▸ TASK GOAL: Transcribe the lines below verbatim, skipping the images.

▸ DATA TO EXAMINE:
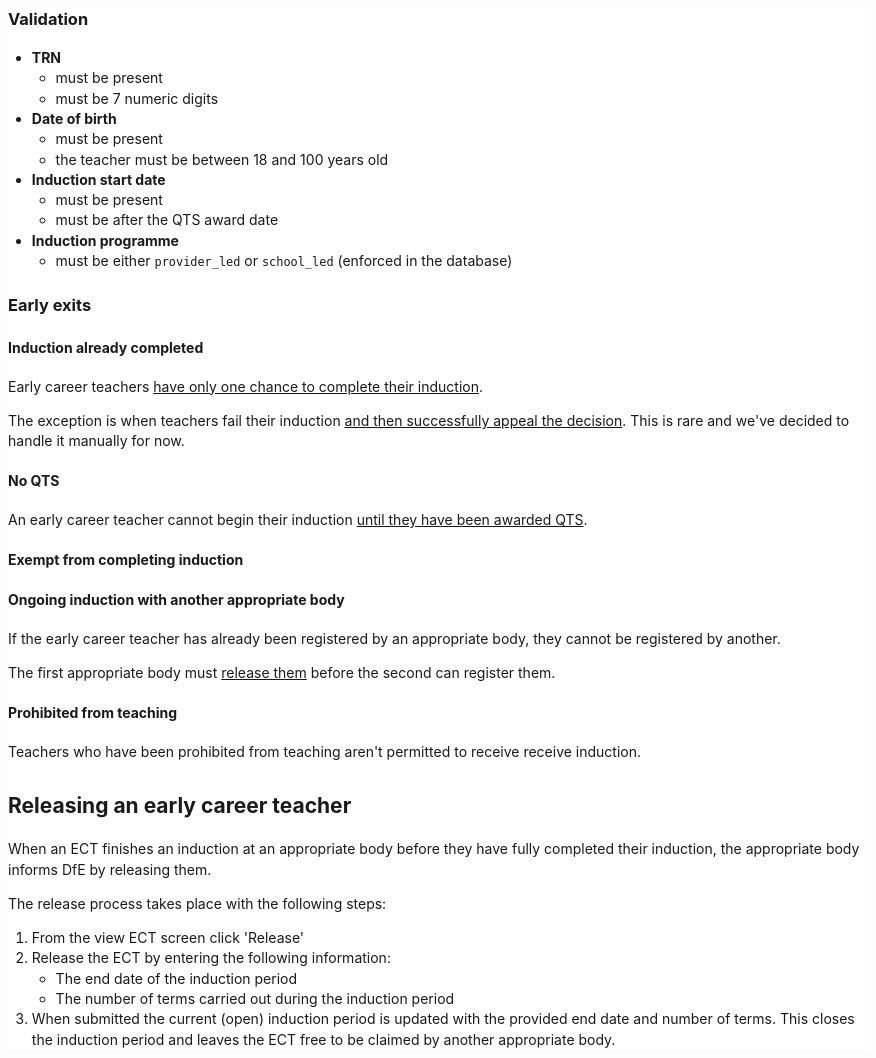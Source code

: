 ### Validation

* **TRN**
  - must be present
  - must be 7 numeric digits
* **Date of birth**
  - must be present
  - the teacher must be between 18 and 100 years old
* **Induction start date**
  - must be present
  - must be after the QTS award date
* **Induction programme**
  - must be either `provider_led` or `school_led` (enforced in the database)

### Early exits

#### Induction already completed

Early career teachers [have only one chance to complete their induction](https://ecf-service-manual.education.gov.uk/policy/induction-for-early-career-teachers/#para-1-13).

The exception is when teachers fail their induction [and then successfully appeal the decision](https://ecf-service-manual.education.gov.uk/policy/induction-for-early-career-teachers/#para-4-9). This is rare and we've decided to handle it manually for now.

#### No QTS

An early career teacher cannot begin their induction [until they have been awarded QTS](https://ecf-service-manual.education.gov.uk/policy/induction-for-early-career-teachers/#para-2-10).

#### Exempt from completing induction

#### Ongoing induction with another appropriate body

If the early career teacher has already been registered by an appropriate body, they cannot be registered by another.

The first appropriate body must [release them](#releasing-an-early-career-teacher) before the second can register them.

#### Prohibited from teaching

Teachers who have been prohibited from teaching aren't permitted to receive receive induction.

## Releasing an early career teacher

When an ECT finishes an induction at an appropriate body before they have fully completed their induction, the appropriate body informs DfE by releasing them.

The release process takes place with the following steps:

1. From the view ECT screen click 'Release'
2. Release the ECT by entering the following information:
    * The end date of the induction period
    * The number of terms carried out during the induction period
3. When submitted the current (open) induction period is updated with the provided end date and number of terms. This closes the induction period and leaves the ECT free to be claimed by another appropriate body.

▸ TASK OUTPUT:
Source code

: ### Validation

* **TRN**
  - must be present
  - must be 7 numeric digits
* **Date of birth**
  - must be present
  - the teacher must be between 18 and 100 years old
* **Induction start date**
  - must be present
  - must be after the QTS award date
* **Induction programme**
  - must be either `provider_led` or `school_led` (enforced in the database)

### Early exits

#### Induction already completed

Early career teachers [have only one chance to complete their induction](https://ecf-service-manual.education.gov.uk/policy/induction-for-early-career-teachers/#para-1-13).

The exception is when teachers fail their induction [and then successfully appeal the decision](https://ecf-service-manual.education.gov.uk/policy/induction-for-early-career-teachers/#para-4-9). This is rare and we've decided to handle it manually for now.

#### No QTS

An early career teacher cannot begin their induction [until they have been awarded QTS](https://ecf-service-manual.education.gov.uk/policy/induction-for-early-career-teachers/#para-2-10).

#### Exempt from completing induction

#### Ongoing induction with another appropriate body

If the early career teacher has already been registered by an appropriate body, they cannot be registered by another.

The first appropriate body must [release them](#releasing-an-early-career-teacher) before the second can register them.

#### Prohibited from teaching

Teachers who have been prohibited from teaching aren't permitted to receive receive induction.

## Releasing an early career teacher

When an ECT finishes an induction at an appropriate body before they have fully completed their induction, the appropriate body informs DfE by releasing them.

The release process takes place with the following steps:

1. From the view ECT screen click 'Release'
2. Release the ECT by entering the following information:
    * The end date of the induction period
    * The number of terms carried out during the induction period
3. When submitted the current (open) induction period is updated with the provided end date and number of terms. This closes the induction period and leaves the ECT free to be claimed by another appropriate body.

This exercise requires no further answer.